While we have only evaluated pcBRA performance for engineering strain in this study, the technique would most likely be applicable as well to other strains (e.g., Lagrangian or logarithmic strain), strain components (e.g., white matter fiber strain,24 or alternatively, referred to as “axonal strain”),12,14,30,56 or strain-related responses such as strain rate and stress. Because the pcBRA model inputs were generated using generic kinematic variables that do not rely on the specific technique used in actual impact measurement (e.g., through laboratory reconstruction, instrumented helmet, mouthguard, or ATD),10,17,41 the pcBRA is applicable as long as it remains feasible to parameterize the isolated \({\mathbf{a}}_{rot}\) profile into a triangular impulse to estimate brain strain responses. In addition, once fully established, the pcBRA could also serve as an efficient engine to conduct parametric studies, for example, to investigate the distribution and extent of potential white matter damage using randomly generated rotational impulses based on the distribution of actual on-field impact measurements.24 These investigations will be the subjects of future publications.

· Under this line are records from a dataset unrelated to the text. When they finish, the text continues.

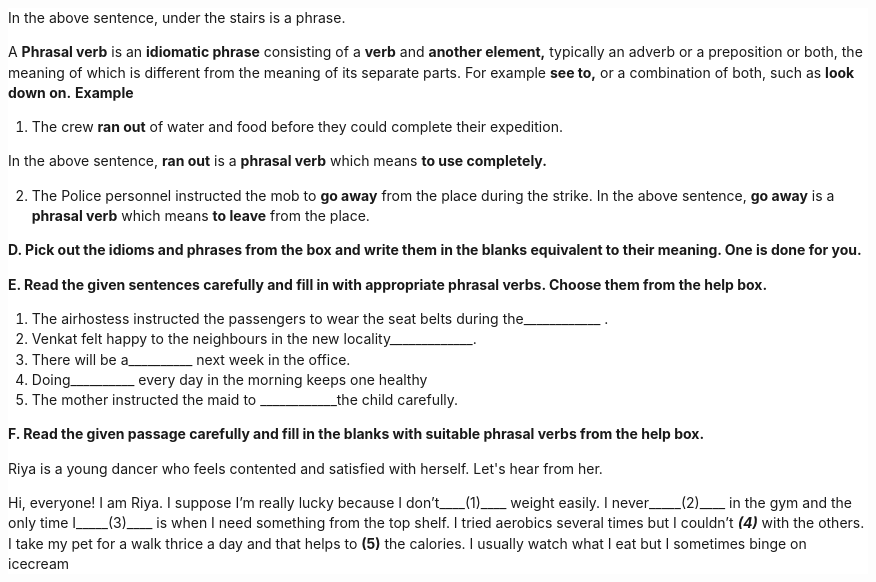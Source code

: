 In the above sentence, under the
stairs is a phrase.

A **Phrasal verb** is an **idiomatic phrase**
consisting of a **verb** and **another element,**
typically an adverb or a preposition or
both, the meaning of which is different
from the meaning of its separate parts. For
example **see to,** or a combination of both,
such as **look down on.**
**Example**
1. The crew **ran out** of water and food
before they could complete their
expedition.

In the above sentence, **ran out** is a
**phrasal verb** which means **to use
completely.**

2. The Police personnel instructed the
mob to **go away** from the place during
the strike.
In the above sentence, **go away** is a
**phrasal verb** which means **to leave**
from the place.

**D. Pick out the idioms and phrases from the box and write them in the blanks equivalent to their meaning. One is done for you.**

**E. Read the given sentences carefully and fill in with appropriate phrasal verbs. Choose them from the help box.**

1. The airhostess instructed the passengers to wear the seat belts during the____________ .
2. Venkat felt happy to the neighbours in the new locality_____________.
3. There will be a__________ next
week in the office.
4. Doing__________ every day in the
morning keeps one healthy
5. The mother instructed the maid to
 ____________the child carefully.

**F. Read the given passage carefully and
fill in the blanks with suitable phrasal
verbs from the help box.**

Riya is a young dancer who feels
contented and satisfied with herself. Let's
hear from her. 

Hi, everyone! I am Riya. I suppose I’m
really lucky because I don’t____(1)____ weight easily. I never_____(2)____ in the gym and the only time I_____(3)____ is when
I need something from the top shelf. I
tried aerobics several times but I couldn’t
 _____(4)_____ with the others. I take my
pet for a walk thrice a day and that helps
to ____(5)____ the calories. I usually
watch what I eat but I sometimes binge
on icecream

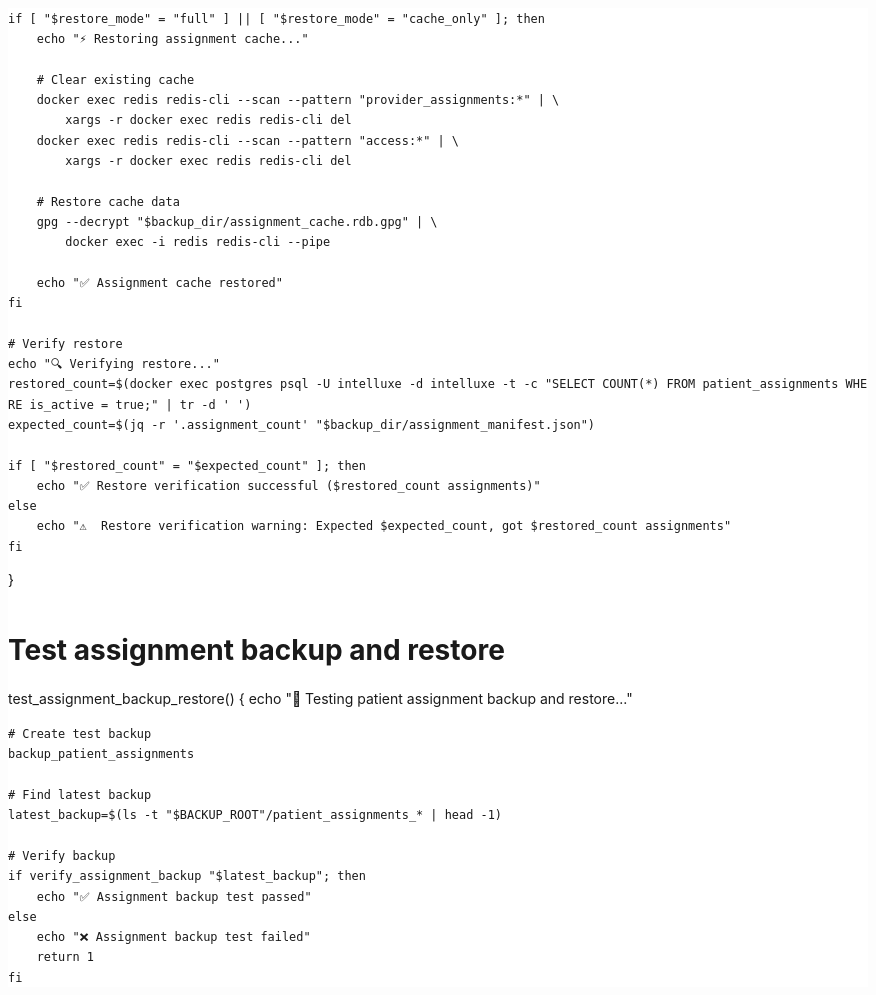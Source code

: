     if [ "$restore_mode" = "full" ] || [ "$restore_mode" = "cache_only" ]; then
        echo "⚡ Restoring assignment cache..."

        # Clear existing cache
        docker exec redis redis-cli --scan --pattern "provider_assignments:*" | \
            xargs -r docker exec redis redis-cli del
        docker exec redis redis-cli --scan --pattern "access:*" | \
            xargs -r docker exec redis redis-cli del

        # Restore cache data
        gpg --decrypt "$backup_dir/assignment_cache.rdb.gpg" | \
            docker exec -i redis redis-cli --pipe

        echo "✅ Assignment cache restored"
    fi

    # Verify restore
    echo "🔍 Verifying restore..."
    restored_count=$(docker exec postgres psql -U intelluxe -d intelluxe -t -c "SELECT COUNT(*) FROM patient_assignments WHERE is_active = true;" | tr -d ' ')
    expected_count=$(jq -r '.assignment_count' "$backup_dir/assignment_manifest.json")

    if [ "$restored_count" = "$expected_count" ]; then
        echo "✅ Restore verification successful ($restored_count assignments)"
    else
        echo "⚠️  Restore verification warning: Expected $expected_count, got $restored_count assignments"
    fi

}

# Test assignment backup and restore

test_assignment_backup_restore() {
echo "🧪 Testing patient assignment backup and restore..."

    # Create test backup
    backup_patient_assignments

    # Find latest backup
    latest_backup=$(ls -t "$BACKUP_ROOT"/patient_assignments_* | head -1)

    # Verify backup
    if verify_assignment_backup "$latest_backup"; then
        echo "✅ Assignment backup test passed"
    else
        echo "❌ Assignment backup test failed"
        return 1
    fi
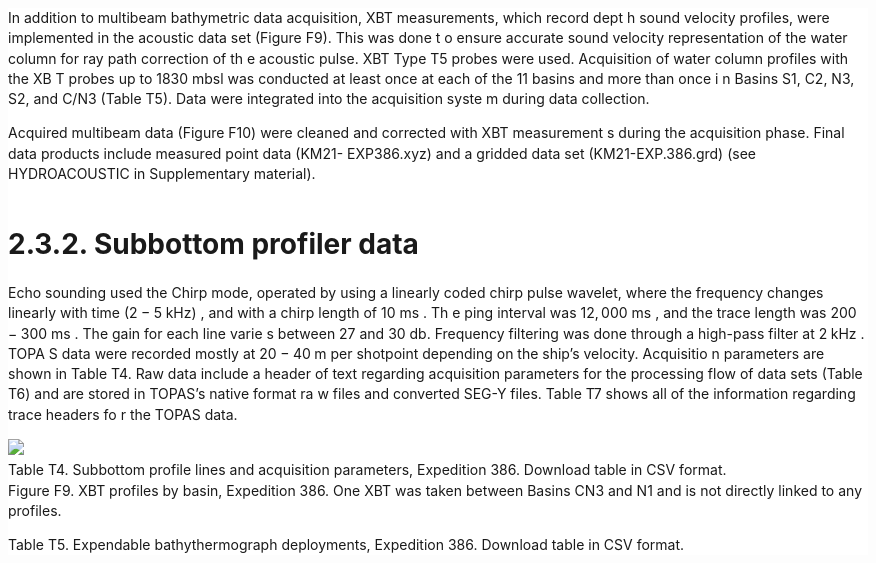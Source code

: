 In addition to multibeam bathymetric data acquisition, XBT measurements, which record dept h sound velocity profiles, were implemented in the acoustic data set (Figure F9). This was done t o ensure accurate sound velocity representation of the water column for ray path correction of th e acoustic pulse. XBT Type T5 probes were used. Acquisition of water column profiles with the XB T probes up to 1830 mbsl was conducted at least once at each of the 11 basins and more than once i n Basins S1, C2, N3, S2, and C/N3 (Table T5). Data were integrated into the acquisition syste m during data collection.  

Acquired multibeam data (Figure F10) were cleaned and corrected with XBT measurement s during the acquisition phase. Final data products include measured point data (KM21- EXP386.xyz) and a gridded data set (KM21-EXP.386.grd) (see HYDROACOUSTIC in Supplementary material).  

# 2.3.2. Subbottom profiler data  

Echo sounding used the Chirp mode, operated by using a linearly coded chirp pulse wavelet, where the frequency changes linearly with time $(2{-}5\;\mathrm{kHz})$ , and with a chirp length of $10~\mathrm{ms}$ . Th e ping interval was $12{,}000\ \mathrm{ms}$ , and the trace length was $200{-}300~\mathrm{ms}$ . The gain for each line varie s between 27 and 30 db. Frequency filtering was done through a high-pass filter at $2\;\mathrm{kHz}$ . TOPA S data were recorded mostly at $20{-}40\;\mathrm{m}$ per shotpoint depending on the ship’s velocity. Acquisitio n parameters are shown in Table T4. Raw data include a header of text regarding acquisition parameters for the processing flow of data sets (Table T6) and are stored in TOPAS’s native format ra w files and converted SEG-Y files. Table T7 shows all of the information regarding trace headers fo r the TOPAS data.  

![](images/0b027cf411bd70135efd5df92970965fa3f05b2501f65052f94be5a40066ce10.jpg)  
Table T4. Subbottom profile lines and acquisition parameters, Expedition 386. Download table in CSV format.   
Figure F9. XBT profiles by basin, Expedition 386. One XBT was taken between Basins CN3 and N1 and is not directly linked to any profiles.  

Table T5. Expendable bathythermograph deployments, Expedition 386. Download table in CSV format.   

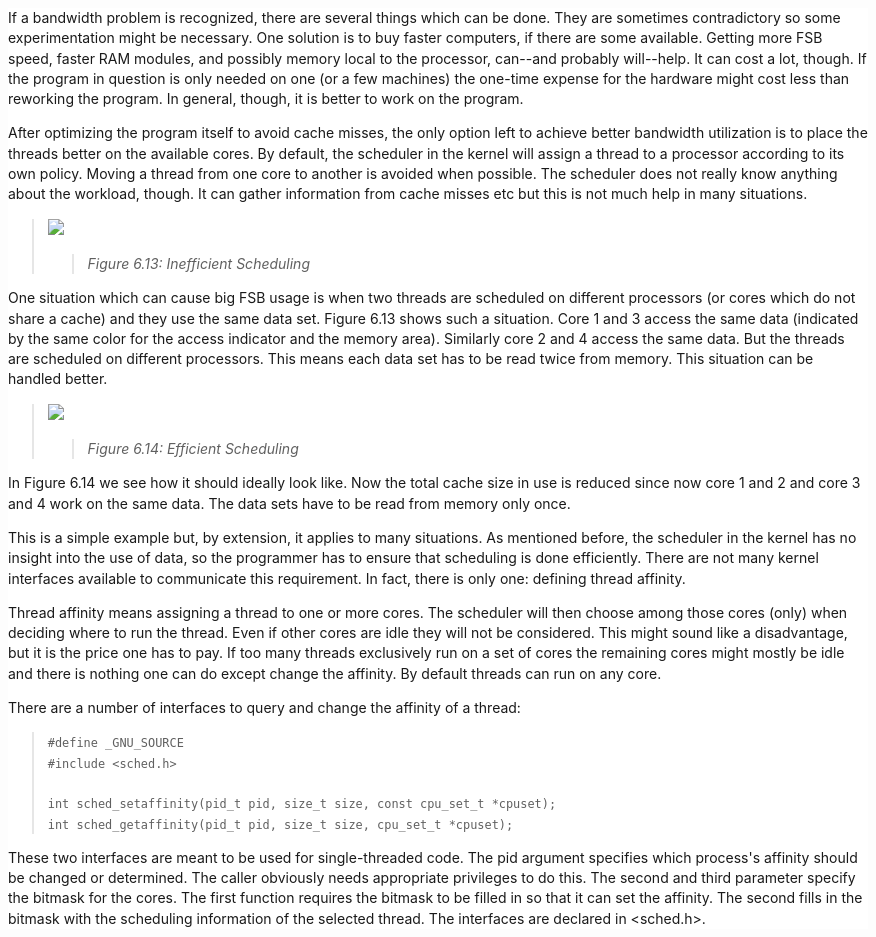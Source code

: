 If a bandwidth problem is recognized, there are several things which can be done. They are sometimes contradictory so some experimentation might be necessary. One solution is to buy faster computers, if there are some available. Getting more FSB speed, faster RAM modules, and possibly memory local to the processor, can--and probably will--help. It can cost a lot, though. If the program in question is only needed on one (or a few machines) the one-time expense for the hardware might cost less than reworking the program. In general, though, it is better to work on the program.

After optimizing the program itself to avoid cache misses, the only option left to achieve better bandwidth utilization is to place the threads better on the available cores. By default, the scheduler in the kernel will assign a thread to a processor according to its own policy. Moving a thread from one core to another is avoided when possible. The scheduler does not really know anything about the workload, though. It can gather information from cache misses etc but this is not much help in many situations.

> ![](https://static.lwn.net/images/cpumemory/cpumemory.42.png)
> 
> > _Figure 6.13: Inefficient Scheduling_

One situation which can cause big FSB usage is when two threads are scheduled on different processors (or cores which do not share a cache) and they use the same data set. Figure 6.13 shows such a situation. Core 1 and 3 access the same data (indicated by the same color for the access indicator and the memory area). Similarly core 2 and 4 access the same data. But the threads are scheduled on different processors. This means each data set has to be read twice from memory. This situation can be handled better.

> ![](https://static.lwn.net/images/cpumemory/cpumemory.43.png)
> 
> > _Figure 6.14: Efficient Scheduling_

In Figure 6.14 we see how it should ideally look like. Now the total cache size in use is reduced since now core 1 and 2 and core 3 and 4 work on the same data. The data sets have to be read from memory only once.

This is a simple example but, by extension, it applies to many situations. As mentioned before, the scheduler in the kernel has no insight into the use of data, so the programmer has to ensure that scheduling is done efficiently. There are not many kernel interfaces available to communicate this requirement. In fact, there is only one: defining thread affinity.

Thread affinity means assigning a thread to one or more cores. The scheduler will then choose among those cores (only) when deciding where to run the thread. Even if other cores are idle they will not be considered. This might sound like a disadvantage, but it is the price one has to pay. If too many threads exclusively run on a set of cores the remaining cores might mostly be idle and there is nothing one can do except change the affinity. By default threads can run on any core.

There are a number of interfaces to query and change the affinity of a thread:

> 
>     #define _GNU_SOURCE
>     #include <sched.h>
>     
>     int sched_setaffinity(pid_t pid, size_t size, const cpu_set_t *cpuset);
>     int sched_getaffinity(pid_t pid, size_t size, cpu_set_t *cpuset);
>     

These two interfaces are meant to be used for single-threaded code. The pid argument specifies which process's affinity should be changed or determined. The caller obviously needs appropriate privileges to do this. The second and third parameter specify the bitmask for the cores. The first function requires the bitmask to be filled in so that it can set the affinity. The second fills in the bitmask with the scheduling information of the selected thread. The interfaces are declared in <sched.h>.

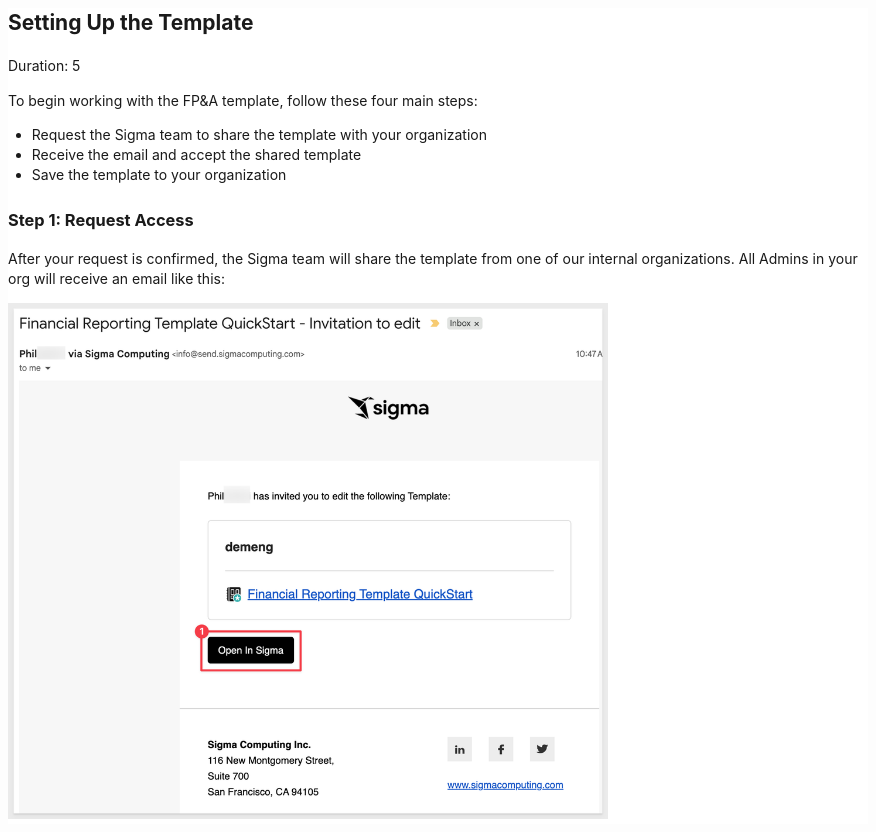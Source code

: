 
## Setting Up the Template
Duration: 5

To begin working with the FP&A template, follow these four main steps:
- Request the Sigma team to share the template with your organization
- Receive the email and accept the shared template
- Save the template to your organization

### Step 1: Request Access
After your request is confirmed, the Sigma team will share the template from one of our internal organizations. All Admins in your org will receive an email like this:

<img src="assets/fpna_02.png" width="600"/>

Finally, an analogous brain pressure response atlas can also be established. Because brain pressure responses in a translational/direct head impact are causally determined by \({\mathbf{a}}_{lin}\) itself (magnitude and directionality), brain size and shape,60 only two (as opposed to four for the strain response atlas in this study) independent variables (i.e., the azimuth and elevation angles, θ and α, for the translational axis) are necessary. However, further study is necessary to assess whether pressure can be estimated from isolated \({\mathbf{a}}_{lin}\), alone, without significant loss of accuracy. Nevertheless, it may be necessary to ultimately combine these brain response atlases to fully capture the potential risk of brain injury induced by either \({\mathbf{a}}_{lin}\), \({\mathbf{a}}_{rot}\), or their combination for practical applications,44 especially given the rather low correlation found between the two acceleration components that suggests impacts with low \({\mathbf{a}}_{rot}\) but high \({\mathbf{a}}_{lin}\) magnitudes are possible on the field.43 These atlases designed for (near) real-time tissue-level estimation of both strain and pressure responses may provide the computational tools necessary and critical to accelerate the exploration of the biomechanical mechanisms of traumatic brain injury (including, but not limited to, sports-related concussion) in the future.

Conclusion

We have successfully demonstrated the feasibility of using a pre-computed brain response atlas (pcBRA) to substantially increase the efficiency in head impact simulation for brain strain responses without significant loss of accuracy from the estimation itself using idealized, parameterized rotational impulses as well as two typical real-world rotational profiles. The typical computational cost of pcBRA was 6 s and <0.01 s for element-wise or average regional peak responses, respectively, vs. ~50 min simulating a 40 ms impulse directly. Future studies include systematic investigation of rotational profile parameterization and more extensive performance evaluation using real-world data. Once fully established, the pcBRA could have the potential to accelerate the exploration of the mechanisms of brain injury (sports-related concussion in particular) in the future. If successful, the pcBRA may also become a diagnostic adjunct in conjunction with sensors that measure head impact kinematics on the field to objectively monitor and identify tissue-level brain trauma in real-time for “return-to-play” decision-making on the sideline.